The name mahogany is used when referring to numerous varieties of dark-coloured hardwood. It is an American Indian word originally used for the wood of the species Swietenia mahagoni, known as West Indian or Cuban mahogany.It was next applied to the wood of Swietenia macrophylla, which is closely related, and known as Honduras mahogany. Today, all species of Swietenia are listed by CITES, and are therefore protected. Species of Swietenia cross-fertilise readily when they grow in proximity, the hybrid between S. mahagoni and S. macrophylla is widely planted for its timber. Mahogany is the national tree of Dominican Republic and Belize. It also appears on the national seal of Belize.
“Mahoganies” may refer to the largest group of all Meliacae. the timbers yielded by the fifteen related species of Swietenia, Khaya and Entandrophragma. The timbers of Entandrophragma are sold under their individual names, sometimes with “mahogany” attached as a suffix, for example “sipo” may be referred to as “sipo mahogany”. Kohekohe (Dysoxylum spectabile), a close relative, is sometimes called New Zealand Mahogany.
In addition, the US timber trade also markets various other FTC-defined species as “mahoganies” under a variety of different commercial names, most notably “Philippine mahogany,” which in reality is actually a Shorea.
Mahogany has a generally straight grain and is usually free of voids and pockets. It has a reddish-brown color, which darkens over time, and displays a reddish sheen when polished. It has excellent workability, and is very durable. The size of the trees meant that wide boards were once available (and still are of the non-endangered varieties). These properties make it a favourable wood for crafting furniture.

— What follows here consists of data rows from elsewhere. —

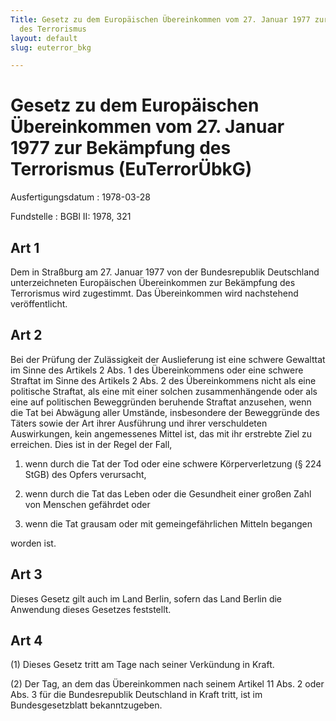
 ```yaml
---
Title: Gesetz zu dem Europäischen Übereinkommen vom 27. Januar 1977 zur Bekämpfung
  des Terrorismus
layout: default
slug: euterror_bkg

---
```


# Gesetz zu dem Europäischen Übereinkommen vom 27. Januar 1977 zur Bekämpfung des Terrorismus (EuTerrorÜbkG)

Ausfertigungsdatum
:   1978-03-28

Fundstelle
:   BGBl II: 1978, 321



## Art 1

Dem in Straßburg am 27. Januar 1977 von der Bundesrepublik Deutschland
unterzeichneten Europäischen Übereinkommen zur Bekämpfung des
Terrorismus wird zugestimmt. Das Übereinkommen wird nachstehend
veröffentlicht.


## Art 2

Bei der Prüfung der Zulässigkeit der Auslieferung ist eine schwere
Gewalttat im Sinne des Artikels 2 Abs. 1 des Übereinkommens oder eine
schwere Straftat im Sinne des Artikels 2 Abs. 2 des Übereinkommens
nicht als eine politische Straftat, als eine mit einer solchen
zusammenhängende oder als eine auf politischen Beweggründen beruhende
Straftat anzusehen, wenn die Tat bei Abwägung aller Umstände,
insbesondere der Beweggründe des Täters sowie der Art ihrer Ausführung
und ihrer verschuldeten Auswirkungen, kein angemessenes Mittel ist,
das mit ihr erstrebte Ziel zu erreichen. Dies ist in der Regel der
Fall,

1.  wenn durch die Tat der Tod oder eine schwere Körperverletzung (§ 224
    StGB) des Opfers verursacht,


2.  wenn durch die Tat das Leben oder die Gesundheit einer großen Zahl von
    Menschen gefährdet oder


3.  wenn die Tat grausam oder mit gemeingefährlichen Mitteln begangen



worden ist.


## Art 3

Dieses Gesetz gilt auch im Land Berlin, sofern das Land Berlin die
Anwendung dieses Gesetzes feststellt.


## Art 4

(1) Dieses Gesetz tritt am Tage nach seiner Verkündung in Kraft.

(2) Der Tag, an dem das Übereinkommen nach seinem Artikel 11 Abs. 2
oder Abs. 3 für die Bundesrepublik Deutschland in Kraft tritt, ist im
Bundesgesetzblatt bekanntzugeben.

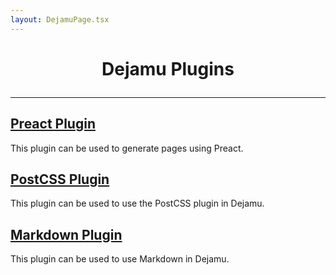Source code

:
```yaml
---
layout: DejamuPage.tsx
---
```


<h1>
  <p align="center">
  Dejamu Plugins
  </p>
</h1>

<hr/>

<section class="center-box card-list">
  <article class="card">
    <h2><a href="https://github.com/ikasoba/dejamu/tree/main/plugins/preact">
    Preact Plugin
    </a></h2>
    <p>
    This plugin can be used to generate pages using Preact.
    </p>
  </article>

  <article class="card">
    <h2><a href="https://github.com/ikasoba/dejamu/tree/main/plugins/postcss">
    PostCSS Plugin
    </a></h2>
    <p>
    This plugin can be used to use the PostCSS plugin in Dejamu.
    </p>
  </article>

  <article class="card">
    <h2><a href="https://github.com/ikasoba/dejamu/tree/main/plugins/md">
    Markdown Plugin
    </a></h2>
    <p>
    This plugin can be used to use Markdown in Dejamu.
    </p>
  </article>
</section>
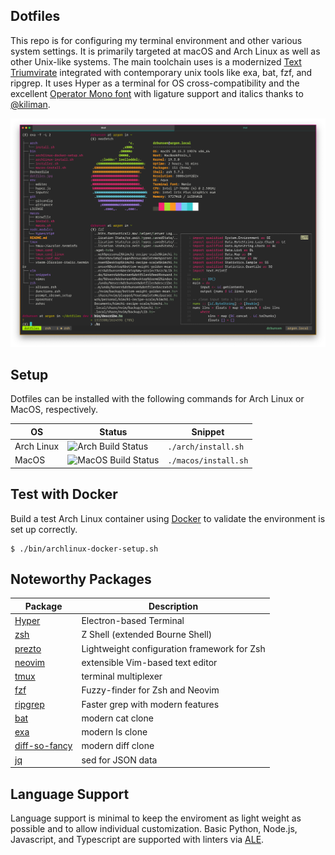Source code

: Dotfiles
---------------

This repo is for configuring my terminal environment and other various system settings. It is primarily targeted at macOS and Arch Linux as well as other Unix-like systems. The main toolchain uses is a modernized [Text Triumvirate](https://www.drbunsen.org/the-text-triumvirate/) integrated with contemporary unix tools like exa, bat, fzf, and ripgrep. It uses Hyper as a terminal for OS cross-compatibility and the excellent [Operator Mono font](https://www.typography.com/blog/introducing-operator) with ligature support and italics thanks to [@kiliman](https://github.com/kiliman/operator-mono-lig).

![](dotfiles.jpg)

## Setup

Dotfiles can be installed with the following commands for Arch Linux or MacOS, respectively.

| OS     | Status | Snippet                                                |
|--------|--------|--------------------------------------------------------|
| Arch Linux | ![Arch Build Status](https://github.com/drbunsen/dotfiles/workflows/Arch%20Linux%20Build%20Status/badge.svg) | `./arch/install.sh` |
| MacOS      | ![MacOS Build Status](https://github.com/drbunsen/dotfiles/workflows/MacOS%20Build%20Status/badge.svg) | `./macos/install.sh` |


## Test with Docker

Build a test Arch Linux container using [Docker](https://www.docker.com) to validate the environment is set up correctly.

```shell
$ ./bin/archlinux-docker-setup.sh
```

## Noteworthy Packages

| Package                                                      | Description                                                      |
|--------------------------------------------------------------|------------------------------------------------------------------|
| [Hyper](https://hyper.is)                                    | Electron-based Terminal                                          |
| [zsh](https://github.com/zsh-users/zsh)                      | Z Shell (extended Bourne Shell)                                  |
| [prezto](https://github.com/sorin-ionescu/prezto)            | Lightweight configuration framework for Zsh                      |
| [neovim](https://github.com/zsh-users/zsh)                   | extensible Vim-based text editor                                 |
| [tmux](https://github.com/tmux/tmux)                         | terminal multiplexer                                             |
| [fzf](https://github.com/junegunn/fzf)                       | Fuzzy-finder for Zsh and Neovim                                  |
| [ripgrep](https://github.com/BurntSushi/ripgrep)             | Faster grep with modern features                                 |
| [bat](https://github.com/sharkdp/bat)                        | modern cat clone                                                 |
| [exa](https://github.com/ogham/exa)                          | modern ls clone                                                  |
| [diff-so-fancy](https://github.com/so-fancy/diff-so-fancy)   | modern diff clone                                                |
| [jq](https://stedolan.github.io/jq/)                         | sed for JSON data                                                |


## Language Support

Language support is minimal to keep the enviroment as light weight as possible and to allow individual customization. Basic Python, Node.js, Javascript, and Typescript are supported with linters via [ALE](https://github.com/dense-analysis/ale).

Much of the first-quality furniture made in the American colonies from the mid 1700s, when the wood first became available to American furniture makers, was made of mahogany. Mahogany is widely used for fine furniture; the rarity of Cuban mahogany restricts its use (likewise Honduras mahogany). Mahogany resists wood rot, which makes it suitable for boat construction. It is also often used for musical instruments, particularly the backs of guitars.
Mahogany is used for drum making because of its integrity and capability to produce a very dark, warm tone (as compared to other more common wood types like Maple or Birch). Ringo Starr was said to have used mahogany drums, on the Beatles recordings of the 60s, manufactured by Ludwig. Contemporary drum manufacturers, including C&C custom, offer several drum kits featuring high-end shells made of mahogany.
A wide variety of electric guitars are also made with mahogany, like Gibson’s Les Paul line using a sandwiched body with generous use of Mahogany as the back, and a thinner plank of Maple on the sculpted top featured on the bulk of Les Paul Models. The Maple with tighter grain generally yields a brighter tone, the combination of woods produce a warm, rounded tone with huge sustain, for which the guitar is famous. The Gibson SG, and most of the PRS Guitars among others make use of Mahogany for the entire body, and often for the Neck material. Mahogany is noted, again, for its dark tonal properties, as well as its weight (Gibson Les Pauls may weigh as much as 12 pounds),
Mahogany is also commonly used in acoustic guitars. The wood is most often used to make the back, sides, or neck of a guitar, but it is sometimes used to make the top (soundboard) as well. Guitars with mahogany soundboards tend to have a softer, darker tone than those made from spruce.
Mahogany is now being used for the bodies of high-end stereo phonographic record cartridges and for stereo headphones, where it is noted for “warm” or “musical” sound.